**Entries supplied:**
++++++

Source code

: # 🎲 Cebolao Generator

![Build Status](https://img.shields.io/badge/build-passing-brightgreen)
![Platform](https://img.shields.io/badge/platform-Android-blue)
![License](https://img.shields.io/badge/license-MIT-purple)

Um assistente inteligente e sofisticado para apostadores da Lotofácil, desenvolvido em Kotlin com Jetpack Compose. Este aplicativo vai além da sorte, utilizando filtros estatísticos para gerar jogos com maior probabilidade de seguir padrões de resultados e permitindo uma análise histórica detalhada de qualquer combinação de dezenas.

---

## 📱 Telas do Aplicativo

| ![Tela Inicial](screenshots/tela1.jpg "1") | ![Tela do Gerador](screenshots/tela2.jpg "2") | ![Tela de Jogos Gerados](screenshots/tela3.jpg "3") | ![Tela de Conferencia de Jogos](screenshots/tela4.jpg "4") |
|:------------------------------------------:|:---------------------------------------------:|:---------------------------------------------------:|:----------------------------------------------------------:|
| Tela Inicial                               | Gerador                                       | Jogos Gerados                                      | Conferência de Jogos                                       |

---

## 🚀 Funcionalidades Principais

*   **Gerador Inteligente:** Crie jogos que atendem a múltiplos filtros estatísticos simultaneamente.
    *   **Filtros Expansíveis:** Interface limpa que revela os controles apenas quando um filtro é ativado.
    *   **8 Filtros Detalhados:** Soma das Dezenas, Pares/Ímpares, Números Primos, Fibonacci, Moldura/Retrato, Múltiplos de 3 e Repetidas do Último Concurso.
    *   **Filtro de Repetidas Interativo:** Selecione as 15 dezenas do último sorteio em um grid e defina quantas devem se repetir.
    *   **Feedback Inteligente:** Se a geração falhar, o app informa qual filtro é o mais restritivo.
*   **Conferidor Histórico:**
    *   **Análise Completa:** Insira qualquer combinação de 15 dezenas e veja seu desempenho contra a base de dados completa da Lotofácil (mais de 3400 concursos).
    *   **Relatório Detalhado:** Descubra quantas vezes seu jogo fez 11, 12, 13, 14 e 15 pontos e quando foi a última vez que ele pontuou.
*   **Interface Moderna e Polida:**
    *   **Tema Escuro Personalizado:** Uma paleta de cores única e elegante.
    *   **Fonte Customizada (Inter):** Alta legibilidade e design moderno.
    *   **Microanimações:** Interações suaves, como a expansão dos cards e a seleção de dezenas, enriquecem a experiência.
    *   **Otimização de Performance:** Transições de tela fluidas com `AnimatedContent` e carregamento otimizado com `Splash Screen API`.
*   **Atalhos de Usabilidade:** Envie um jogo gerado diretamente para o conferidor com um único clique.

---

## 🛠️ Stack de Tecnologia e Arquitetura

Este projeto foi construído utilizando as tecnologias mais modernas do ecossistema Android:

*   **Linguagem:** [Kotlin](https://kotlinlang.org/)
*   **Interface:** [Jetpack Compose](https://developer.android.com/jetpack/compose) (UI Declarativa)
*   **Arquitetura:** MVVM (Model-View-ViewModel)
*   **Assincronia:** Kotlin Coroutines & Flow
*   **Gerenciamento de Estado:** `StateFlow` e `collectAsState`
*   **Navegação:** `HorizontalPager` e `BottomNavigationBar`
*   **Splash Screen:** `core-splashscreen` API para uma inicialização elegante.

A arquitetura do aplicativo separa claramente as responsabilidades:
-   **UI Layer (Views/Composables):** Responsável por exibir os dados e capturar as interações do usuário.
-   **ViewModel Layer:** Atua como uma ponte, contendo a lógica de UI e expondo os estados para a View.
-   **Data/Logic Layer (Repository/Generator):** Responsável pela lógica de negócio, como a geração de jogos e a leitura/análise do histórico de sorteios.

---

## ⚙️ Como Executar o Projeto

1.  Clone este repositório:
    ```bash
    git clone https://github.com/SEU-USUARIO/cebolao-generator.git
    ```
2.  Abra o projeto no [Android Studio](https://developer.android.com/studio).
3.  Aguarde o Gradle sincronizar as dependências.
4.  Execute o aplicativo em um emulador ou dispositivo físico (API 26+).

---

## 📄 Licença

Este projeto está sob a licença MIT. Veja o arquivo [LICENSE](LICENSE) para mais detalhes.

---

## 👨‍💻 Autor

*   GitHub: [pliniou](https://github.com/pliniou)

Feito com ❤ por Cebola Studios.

++++++

**Task:** An exact copy of all the records above is the required answer.

**Result of the task:**
Source code

: # 🎲 Cebolao Generator

![Build Status](https://img.shields.io/badge/build-passing-brightgreen)
![Platform](https://img.shields.io/badge/platform-Android-blue)
![License](https://img.shields.io/badge/license-MIT-purple)

Um assistente inteligente e sofisticado para apostadores da Lotofácil, desenvolvido em Kotlin com Jetpack Compose. Este aplicativo vai além da sorte, utilizando filtros estatísticos para gerar jogos com maior probabilidade de seguir padrões de resultados e permitindo uma análise histórica detalhada de qualquer combinação de dezenas.

---

## 📱 Telas do Aplicativo

| ![Tela Inicial](screenshots/tela1.jpg "1") | ![Tela do Gerador](screenshots/tela2.jpg "2") | ![Tela de Jogos Gerados](screenshots/tela3.jpg "3") | ![Tela de Conferencia de Jogos](screenshots/tela4.jpg "4") |
|:------------------------------------------:|:---------------------------------------------:|:---------------------------------------------------:|:----------------------------------------------------------:|
| Tela Inicial                               | Gerador                                       | Jogos Gerados                                      | Conferência de Jogos                                       |

---

## 🚀 Funcionalidades Principais

*   **Gerador Inteligente:** Crie jogos que atendem a múltiplos filtros estatísticos simultaneamente.
    *   **Filtros Expansíveis:** Interface limpa que revela os controles apenas quando um filtro é ativado.
    *   **8 Filtros Detalhados:** Soma das Dezenas, Pares/Ímpares, Números Primos, Fibonacci, Moldura/Retrato, Múltiplos de 3 e Repetidas do Último Concurso.
    *   **Filtro de Repetidas Interativo:** Selecione as 15 dezenas do último sorteio em um grid e defina quantas devem se repetir.
    *   **Feedback Inteligente:** Se a geração falhar, o app informa qual filtro é o mais restritivo.
*   **Conferidor Histórico:**
    *   **Análise Completa:** Insira qualquer combinação de 15 dezenas e veja seu desempenho contra a base de dados completa da Lotofácil (mais de 3400 concursos).
    *   **Relatório Detalhado:** Descubra quantas vezes seu jogo fez 11, 12, 13, 14 e 15 pontos e quando foi a última vez que ele pontuou.
*   **Interface Moderna e Polida:**
    *   **Tema Escuro Personalizado:** Uma paleta de cores única e elegante.
    *   **Fonte Customizada (Inter):** Alta legibilidade e design moderno.
    *   **Microanimações:** Interações suaves, como a expansão dos cards e a seleção de dezenas, enriquecem a experiência.
    *   **Otimização de Performance:** Transições de tela fluidas com `AnimatedContent` e carregamento otimizado com `Splash Screen API`.
*   **Atalhos de Usabilidade:** Envie um jogo gerado diretamente para o conferidor com um único clique.

---

## 🛠️ Stack de Tecnologia e Arquitetura

Este projeto foi construído utilizando as tecnologias mais modernas do ecossistema Android:

*   **Linguagem:** [Kotlin](https://kotlinlang.org/)
*   **Interface:** [Jetpack Compose](https://developer.android.com/jetpack/compose) (UI Declarativa)
*   **Arquitetura:** MVVM (Model-View-ViewModel)
*   **Assincronia:** Kotlin Coroutines & Flow
*   **Gerenciamento de Estado:** `StateFlow` e `collectAsState`
*   **Navegação:** `HorizontalPager` e `BottomNavigationBar`
*   **Splash Screen:** `core-splashscreen` API para uma inicialização elegante.

A arquitetura do aplicativo separa claramente as responsabilidades:
-   **UI Layer (Views/Composables):** Responsável por exibir os dados e capturar as interações do usuário.
-   **ViewModel Layer:** Atua como uma ponte, contendo a lógica de UI e expondo os estados para a View.
-   **Data/Logic Layer (Repository/Generator):** Responsável pela lógica de negócio, como a geração de jogos e a leitura/análise do histórico de sorteios.

---

## ⚙️ Como Executar o Projeto

1.  Clone este repositório:
    ```bash
    git clone https://github.com/SEU-USUARIO/cebolao-generator.git
    ```
2.  Abra o projeto no [Android Studio](https://developer.android.com/studio).
3.  Aguarde o Gradle sincronizar as dependências.
4.  Execute o aplicativo em um emulador ou dispositivo físico (API 26+).

---

## 📄 Licença

Este projeto está sob a licença MIT. Veja o arquivo [LICENSE](LICENSE) para mais detalhes.

---

## 👨‍💻 Autor

*   GitHub: [pliniou](https://github.com/pliniou)

Feito com ❤ por Cebola Studios.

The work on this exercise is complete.